▸ Directions for this task: Could you please reproduce all the records below exactly, leaving out the images?

Stored records:
☆ ☆ ☆ ☆

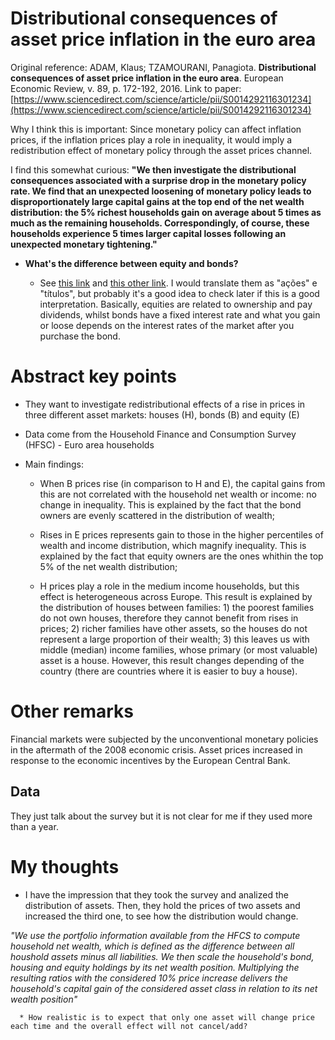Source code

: # Distributional consequences of asset price inflation in the euro area

Original reference: ADAM, Klaus; TZAMOURANI, Panagiota. **Distributional consequences of asset price inflation in the euro area**. European Economic Review, v. 89, p. 172-192, 2016.
Link to paper: [https://www.sciencedirect.com/science/article/pii/S0014292116301234](https://www.sciencedirect.com/science/article/pii/S0014292116301234)

Why I think this is important: Since monetary policy can affect inflation prices, if the inflation prices play a role in inequality, it would imply a redistribution effect of monetary policy through the asset prices channel.

I find this somewhat curious: **"We then investigate the distributional consequences associated with a surprise drop in the monetary policy rate. We find that an unexpected loosening of monetary policy leads to disproportionately large capital gains at the top end of the net wealth distribution: the 5% richest households gain on average about 5 times as much as the remaining households. Correspondingly, of course, these households experience 5 times larger capital losses following an unexpected monetary tightening."** 

* **What's the difference between equity and bonds?**

    * See [this link](https://budgeting.thenest.com/difference-between-bonds-equity-stock-portfolio-24441.html) and [this other link](https://www.quora.com/What-is-the-difference-between-bond-and-equity). 
    I would translate them as "ações" e "títulos", but probably it's a good idea to check later if this is a good interpretation. Basically, equities are related to ownership and pay dividends, whilst bonds have a fixed interest rate and what you gain or loose depends on the interest rates of the market after you purchase the bond.

# Abstract key points

* They want to investigate redistributional effects of a rise in prices in three different asset markets: houses (H), bonds (B) and equity (E) 

* Data come from the Household Finance and Consumption Survey (HFSC) - Euro area households

* Main findings:

    * When B prices rise (in comparison to H and E), the capital gains from this are not correlated with the household net wealth or income: no change in inequality. This is explained by the fact that the bond owners are evenly scattered in the distribution of wealth;
    
    * Rises in E prices represents gain to those in the higher percentiles of wealth and income distribution, which magnify inequality. This is explained by the fact that equity owners are the ones whithin the top 5% of the net wealth distribution;
    
    * H prices play a role in the medium income households, but this effect is heterogeneous across Europe. This result is explained by the distribution of houses between families: 1) the poorest families do not own houses, therefore they cannot benefit from rises in prices; 2) richer families have other assets, so the houses do not represent a large proportion of their wealth; 3) this leaves us with middle (median) income families, whose primary (or most valuable) asset is a house. However, this result changes depending of the country (there are countries where it is easier to buy a house).
    
# Other remarks

Financial markets were subjected by the unconventional monetary policies in the aftermath of the 2008 economic crisis. Asset prices increased in response to the economic incentives by the European Central Bank. 

## Data

They just talk about the survey but it is not clear for me if they used more than a year. 

# My thoughts 

* I have the impression that they took the survey and analized the distribution of assets. Then, they hold the prices of two assets and increased the third one, to see how the distribution would change. 

_"We use the portfolio information available from the HFCS to compute household net wealth, which is defined as *the difference between all houshold assets minus all liabilities*. We then scale the household's bond, housing and equity holdings by its net wealth position. Multiplying the resulting ratios with the considered 10% price increase delivers the household's capital gain of the considered asset class in relation to its net wealth position"_

      * How realistic is to expect that only one asset will change price each time and the overall effect will not cancel/add?
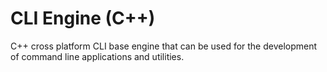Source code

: # CLI Engine (C++)
C++ cross platform CLI base engine that can be used for the development of command line applications and utilities.
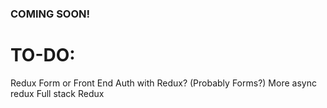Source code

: ### COMING SOON!


# TO-DO:

Redux Form or Front End Auth with Redux? (Probably Forms?)
More async redux
Full stack Redux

☆ ☆ ☆ ☆

▸ Output below:
Source code

: # Distributional consequences of asset price inflation in the euro area

Original reference: ADAM, Klaus; TZAMOURANI, Panagiota. **Distributional consequences of asset price inflation in the euro area**. European Economic Review, v. 89, p. 172-192, 2016.
Link to paper: [https://www.sciencedirect.com/science/article/pii/S0014292116301234](https://www.sciencedirect.com/science/article/pii/S0014292116301234)

Why I think this is important: Since monetary policy can affect inflation prices, if the inflation prices play a role in inequality, it would imply a redistribution effect of monetary policy through the asset prices channel.

I find this somewhat curious: **"We then investigate the distributional consequences associated with a surprise drop in the monetary policy rate. We find that an unexpected loosening of monetary policy leads to disproportionately large capital gains at the top end of the net wealth distribution: the 5% richest households gain on average about 5 times as much as the remaining households. Correspondingly, of course, these households experience 5 times larger capital losses following an unexpected monetary tightening."** 

* **What's the difference between equity and bonds?**

    * See [this link](https://budgeting.thenest.com/difference-between-bonds-equity-stock-portfolio-24441.html) and [this other link](https://www.quora.com/What-is-the-difference-between-bond-and-equity). 
    I would translate them as "ações" e "títulos", but probably it's a good idea to check later if this is a good interpretation. Basically, equities are related to ownership and pay dividends, whilst bonds have a fixed interest rate and what you gain or loose depends on the interest rates of the market after you purchase the bond.

# Abstract key points

* They want to investigate redistributional effects of a rise in prices in three different asset markets: houses (H), bonds (B) and equity (E) 

* Data come from the Household Finance and Consumption Survey (HFSC) - Euro area households

* Main findings:

    * When B prices rise (in comparison to H and E), the capital gains from this are not correlated with the household net wealth or income: no change in inequality. This is explained by the fact that the bond owners are evenly scattered in the distribution of wealth;
    
    * Rises in E prices represents gain to those in the higher percentiles of wealth and income distribution, which magnify inequality. This is explained by the fact that equity owners are the ones whithin the top 5% of the net wealth distribution;
    
    * H prices play a role in the medium income households, but this effect is heterogeneous across Europe. This result is explained by the distribution of houses between families: 1) the poorest families do not own houses, therefore they cannot benefit from rises in prices; 2) richer families have other assets, so the houses do not represent a large proportion of their wealth; 3) this leaves us with middle (median) income families, whose primary (or most valuable) asset is a house. However, this result changes depending of the country (there are countries where it is easier to buy a house).
    
# Other remarks

Financial markets were subjected by the unconventional monetary policies in the aftermath of the 2008 economic crisis. Asset prices increased in response to the economic incentives by the European Central Bank. 

## Data

They just talk about the survey but it is not clear for me if they used more than a year. 

# My thoughts 

* I have the impression that they took the survey and analized the distribution of assets. Then, they hold the prices of two assets and increased the third one, to see how the distribution would change. 

_"We use the portfolio information available from the HFCS to compute household net wealth, which is defined as *the difference between all houshold assets minus all liabilities*. We then scale the household's bond, housing and equity holdings by its net wealth position. Multiplying the resulting ratios with the considered 10% price increase delivers the household's capital gain of the considered asset class in relation to its net wealth position"_

      * How realistic is to expect that only one asset will change price each time and the overall effect will not cancel/add?
Source code

: # CLI Engine (C++)
C++ cross platform CLI base engine that can be used for the development of command line applications and utilities.
Source code

: ### COMING SOON!


# TO-DO:

Redux Form or Front End Auth with Redux? (Probably Forms?)
More async redux
Full stack Redux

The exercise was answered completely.